Few efforts have been made to mitigate the impact of errors from ASR. Traditionally, use of multiple ASR hypotheses were investigated. Hakkani-Tür et al. [hakkani2006beyond] proposed to use a word confusion network to take into consideration multiple ASR hypotheses with their word confidence scores. Recently, neural network-based architectures are investigated. Schumann and Angkititrakul [schumann2018incorporating] proposed an attention-based error correction component to improve performance of ASR, which results in better accuracy for joint intent detection and slot filling. Recently, some end-to-end approaches are investigated to perform intent classification from speech without speech-to-text conversion [chen2018slu, serdyuk2018slu, bhosale2019end]. Haghani et al. [haghani2018audio] investigated several architectures for end-to-end SLU incorporated with ASR and reported some improvements by jointly-trained and multi-stage unified models. Lugosch et al. [lugosch2019speech] and Caubrière et al. [caubriere2019curriculum]
addressed the effectiveness of pre-training and transfer learning techniques for low-resource SLU.
Our work has several major differences from previous works on end-to-end speech understanding.

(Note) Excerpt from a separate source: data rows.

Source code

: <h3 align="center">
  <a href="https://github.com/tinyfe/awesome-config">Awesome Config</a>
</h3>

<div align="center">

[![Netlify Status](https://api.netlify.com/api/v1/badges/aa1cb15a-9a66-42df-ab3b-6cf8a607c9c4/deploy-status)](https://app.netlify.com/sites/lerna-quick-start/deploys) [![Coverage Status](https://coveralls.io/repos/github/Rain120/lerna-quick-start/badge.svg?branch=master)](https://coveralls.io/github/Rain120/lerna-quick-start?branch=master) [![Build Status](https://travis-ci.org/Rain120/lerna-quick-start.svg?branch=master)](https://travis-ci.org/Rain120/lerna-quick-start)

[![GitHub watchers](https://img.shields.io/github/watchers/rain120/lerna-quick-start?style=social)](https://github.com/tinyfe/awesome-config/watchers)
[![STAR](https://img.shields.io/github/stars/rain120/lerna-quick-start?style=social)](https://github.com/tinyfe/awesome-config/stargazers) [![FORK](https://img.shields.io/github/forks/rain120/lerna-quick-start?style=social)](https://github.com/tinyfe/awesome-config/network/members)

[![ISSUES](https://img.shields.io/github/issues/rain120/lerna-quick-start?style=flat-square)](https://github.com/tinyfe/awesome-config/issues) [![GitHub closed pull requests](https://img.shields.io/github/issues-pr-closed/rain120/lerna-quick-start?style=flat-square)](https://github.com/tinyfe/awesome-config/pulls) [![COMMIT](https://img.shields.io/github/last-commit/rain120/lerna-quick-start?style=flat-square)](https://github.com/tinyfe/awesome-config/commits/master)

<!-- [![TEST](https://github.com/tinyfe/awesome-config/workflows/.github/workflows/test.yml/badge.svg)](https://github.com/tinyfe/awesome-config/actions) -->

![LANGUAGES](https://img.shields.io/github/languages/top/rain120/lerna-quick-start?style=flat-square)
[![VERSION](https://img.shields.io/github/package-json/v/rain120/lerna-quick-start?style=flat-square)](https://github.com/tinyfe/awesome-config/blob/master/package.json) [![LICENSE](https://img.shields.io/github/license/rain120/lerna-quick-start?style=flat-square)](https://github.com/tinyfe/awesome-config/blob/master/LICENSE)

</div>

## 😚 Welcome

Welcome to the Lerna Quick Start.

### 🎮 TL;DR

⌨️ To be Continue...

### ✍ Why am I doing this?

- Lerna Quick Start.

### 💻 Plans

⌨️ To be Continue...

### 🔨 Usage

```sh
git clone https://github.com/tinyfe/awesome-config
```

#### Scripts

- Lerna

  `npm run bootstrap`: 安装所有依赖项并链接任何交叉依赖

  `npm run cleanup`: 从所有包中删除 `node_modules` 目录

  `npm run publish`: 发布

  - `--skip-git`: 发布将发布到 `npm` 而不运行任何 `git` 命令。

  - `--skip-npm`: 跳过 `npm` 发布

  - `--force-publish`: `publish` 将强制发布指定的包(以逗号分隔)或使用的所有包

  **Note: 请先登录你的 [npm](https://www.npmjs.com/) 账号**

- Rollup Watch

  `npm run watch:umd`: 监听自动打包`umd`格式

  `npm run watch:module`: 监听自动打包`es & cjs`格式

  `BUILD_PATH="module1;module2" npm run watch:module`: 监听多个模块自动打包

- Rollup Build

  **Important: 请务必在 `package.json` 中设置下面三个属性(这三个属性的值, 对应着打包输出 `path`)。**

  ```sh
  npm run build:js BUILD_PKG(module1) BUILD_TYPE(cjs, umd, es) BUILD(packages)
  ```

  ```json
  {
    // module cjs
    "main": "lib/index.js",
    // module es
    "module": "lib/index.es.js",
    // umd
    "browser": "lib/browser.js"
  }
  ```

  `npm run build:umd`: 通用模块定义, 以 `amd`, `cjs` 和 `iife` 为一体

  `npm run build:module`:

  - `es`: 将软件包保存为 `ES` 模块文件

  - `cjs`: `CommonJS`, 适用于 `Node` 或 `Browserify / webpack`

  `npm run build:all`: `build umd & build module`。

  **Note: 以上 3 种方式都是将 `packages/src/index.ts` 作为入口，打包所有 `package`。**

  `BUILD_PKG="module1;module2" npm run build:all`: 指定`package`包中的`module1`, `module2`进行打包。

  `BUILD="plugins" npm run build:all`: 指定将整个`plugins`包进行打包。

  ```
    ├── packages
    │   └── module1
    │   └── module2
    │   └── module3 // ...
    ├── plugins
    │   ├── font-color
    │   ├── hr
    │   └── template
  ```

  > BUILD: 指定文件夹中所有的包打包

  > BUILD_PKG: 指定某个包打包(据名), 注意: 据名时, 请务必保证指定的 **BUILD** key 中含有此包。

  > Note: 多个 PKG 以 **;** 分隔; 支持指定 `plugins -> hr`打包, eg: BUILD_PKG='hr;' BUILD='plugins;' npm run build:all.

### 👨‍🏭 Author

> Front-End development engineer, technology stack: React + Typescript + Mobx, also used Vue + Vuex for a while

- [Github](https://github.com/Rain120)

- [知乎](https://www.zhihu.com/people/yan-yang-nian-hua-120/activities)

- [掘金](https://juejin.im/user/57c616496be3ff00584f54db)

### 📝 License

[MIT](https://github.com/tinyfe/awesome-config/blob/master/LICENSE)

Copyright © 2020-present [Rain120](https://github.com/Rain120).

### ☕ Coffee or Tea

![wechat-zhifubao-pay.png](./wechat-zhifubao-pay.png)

While a majority of works deal with a limited set of intents such as simple command & control tasks [haghani2018audio, lugosch2019speech], customer care call [chen2018slu] or booking and reservation [caubriere2019curriculum], we address general dialogue act recognition using the Switchboard corpus, which is widely used in the community. Moreover, our model uses acoustic-to-word ASR instead of character-based or subword-based ASR to capture lexical-level information for the interface of ASR and NLU. We further propose the hybrid features which result in the best performance. Finally, we also incorporate joint segmentation into the semantic unit, which was not addressed in the previous works.
We have presented an approach to a unified ASR and DA recognition. To our best knowledge, this is the first work to propose an end-to-end model from speech to DA. The unification of two models benefits from the ASR feature, joint training and hybrid with the ASR transcript. When using the -best beam search, these methods achieved an improvement of absolute 2.41% in DA classification accuracy.